» WHAT THIS TASK INVOLVES:
Give again, word for word, every line below from the one that has "Not OneUI Icons" through the one that has "2. Extract the", both included, and no others.

» INPUT:
================

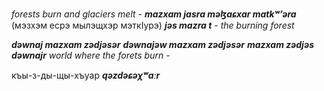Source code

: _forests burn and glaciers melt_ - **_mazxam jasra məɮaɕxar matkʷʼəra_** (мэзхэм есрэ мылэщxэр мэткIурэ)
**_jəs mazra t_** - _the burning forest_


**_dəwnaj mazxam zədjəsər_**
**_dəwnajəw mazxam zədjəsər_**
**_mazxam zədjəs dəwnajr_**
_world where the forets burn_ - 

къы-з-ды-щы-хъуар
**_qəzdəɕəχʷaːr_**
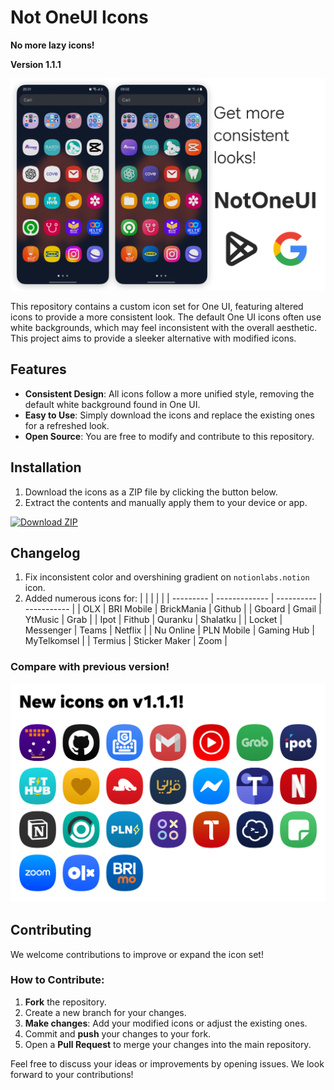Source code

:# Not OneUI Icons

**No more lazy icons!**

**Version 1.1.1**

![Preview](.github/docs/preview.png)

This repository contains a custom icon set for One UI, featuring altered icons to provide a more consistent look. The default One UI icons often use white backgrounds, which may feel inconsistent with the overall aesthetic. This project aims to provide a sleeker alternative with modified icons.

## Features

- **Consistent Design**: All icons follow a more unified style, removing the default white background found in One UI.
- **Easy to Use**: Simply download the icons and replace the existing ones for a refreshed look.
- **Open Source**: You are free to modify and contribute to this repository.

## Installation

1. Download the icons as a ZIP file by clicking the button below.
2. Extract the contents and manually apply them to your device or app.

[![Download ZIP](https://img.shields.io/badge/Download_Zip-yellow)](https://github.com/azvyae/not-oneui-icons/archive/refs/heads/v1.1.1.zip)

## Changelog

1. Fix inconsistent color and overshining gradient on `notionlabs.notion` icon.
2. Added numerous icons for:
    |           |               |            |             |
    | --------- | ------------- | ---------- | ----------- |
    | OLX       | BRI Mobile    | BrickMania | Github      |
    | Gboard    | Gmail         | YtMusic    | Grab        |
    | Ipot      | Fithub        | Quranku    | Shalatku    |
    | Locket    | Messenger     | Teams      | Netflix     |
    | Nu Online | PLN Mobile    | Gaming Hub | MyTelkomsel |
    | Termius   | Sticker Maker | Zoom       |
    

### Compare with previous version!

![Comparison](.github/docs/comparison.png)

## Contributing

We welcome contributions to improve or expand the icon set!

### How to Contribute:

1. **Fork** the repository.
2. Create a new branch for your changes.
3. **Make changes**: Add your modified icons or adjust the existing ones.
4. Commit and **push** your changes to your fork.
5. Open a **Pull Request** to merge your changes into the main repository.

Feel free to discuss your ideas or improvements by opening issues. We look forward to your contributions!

================

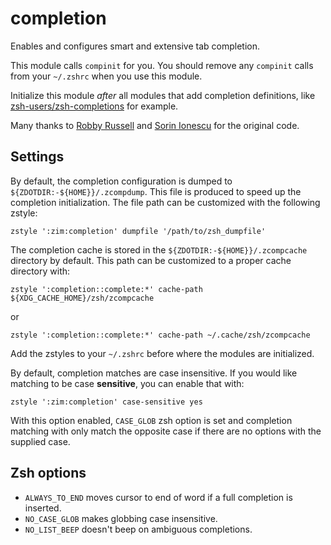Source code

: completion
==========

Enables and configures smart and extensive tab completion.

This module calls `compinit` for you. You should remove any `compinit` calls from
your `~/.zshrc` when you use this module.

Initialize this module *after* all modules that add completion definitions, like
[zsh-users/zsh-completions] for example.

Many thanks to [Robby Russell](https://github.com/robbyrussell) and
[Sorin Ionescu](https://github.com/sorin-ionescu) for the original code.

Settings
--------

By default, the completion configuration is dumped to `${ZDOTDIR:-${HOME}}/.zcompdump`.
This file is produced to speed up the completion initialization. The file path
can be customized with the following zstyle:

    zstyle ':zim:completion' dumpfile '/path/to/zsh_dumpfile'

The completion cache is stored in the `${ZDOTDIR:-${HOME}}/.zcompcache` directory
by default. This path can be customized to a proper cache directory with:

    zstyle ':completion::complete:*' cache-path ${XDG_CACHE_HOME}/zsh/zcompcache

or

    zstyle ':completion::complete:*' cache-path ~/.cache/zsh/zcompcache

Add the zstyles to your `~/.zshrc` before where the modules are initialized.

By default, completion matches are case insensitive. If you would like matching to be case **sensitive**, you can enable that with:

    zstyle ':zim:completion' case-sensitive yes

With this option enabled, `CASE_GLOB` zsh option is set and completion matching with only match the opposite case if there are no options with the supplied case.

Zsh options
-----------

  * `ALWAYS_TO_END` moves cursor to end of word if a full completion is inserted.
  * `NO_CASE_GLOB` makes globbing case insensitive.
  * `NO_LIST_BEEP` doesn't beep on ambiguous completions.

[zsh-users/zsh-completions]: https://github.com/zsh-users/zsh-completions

================

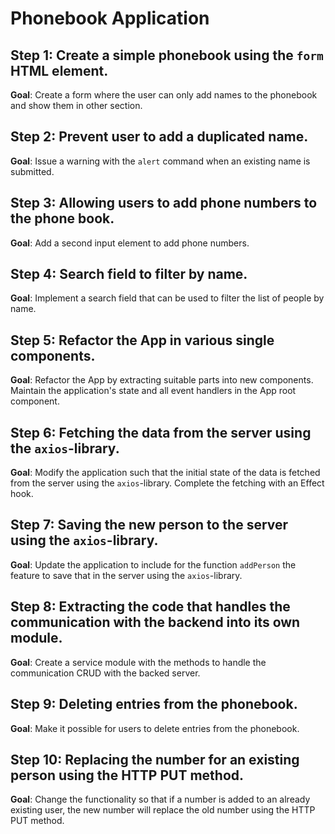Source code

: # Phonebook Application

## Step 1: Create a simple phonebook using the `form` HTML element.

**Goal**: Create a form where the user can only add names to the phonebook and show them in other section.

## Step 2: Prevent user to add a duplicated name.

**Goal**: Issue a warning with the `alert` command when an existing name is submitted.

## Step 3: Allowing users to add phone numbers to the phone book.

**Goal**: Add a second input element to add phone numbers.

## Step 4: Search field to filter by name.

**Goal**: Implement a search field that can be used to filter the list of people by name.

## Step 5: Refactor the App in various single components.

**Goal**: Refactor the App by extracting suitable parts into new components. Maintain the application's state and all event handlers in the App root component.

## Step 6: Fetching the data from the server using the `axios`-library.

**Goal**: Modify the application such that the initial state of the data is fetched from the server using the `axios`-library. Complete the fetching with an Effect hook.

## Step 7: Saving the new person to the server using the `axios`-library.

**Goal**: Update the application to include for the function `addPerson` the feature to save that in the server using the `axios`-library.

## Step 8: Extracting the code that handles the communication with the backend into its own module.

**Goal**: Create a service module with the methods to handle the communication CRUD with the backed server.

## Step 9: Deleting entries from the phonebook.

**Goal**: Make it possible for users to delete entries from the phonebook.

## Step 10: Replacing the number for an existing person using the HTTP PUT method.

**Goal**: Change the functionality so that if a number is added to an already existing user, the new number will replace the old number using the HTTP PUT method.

================

» ANSWER FOR THIS EXERCISE:
:# Not OneUI Icons

**No more lazy icons!**

**Version 1.1.1**

![Preview](.github/docs/preview.png)

This repository contains a custom icon set for One UI, featuring altered icons to provide a more consistent look. The default One UI icons often use white backgrounds, which may feel inconsistent with the overall aesthetic. This project aims to provide a sleeker alternative with modified icons.

## Features

- **Consistent Design**: All icons follow a more unified style, removing the default white background found in One UI.
- **Easy to Use**: Simply download the icons and replace the existing ones for a refreshed look.
- **Open Source**: You are free to modify and contribute to this repository.

## Installation

1. Download the icons as a ZIP file by clicking the button below.
2. Extract the contents and manually apply them to your device or app.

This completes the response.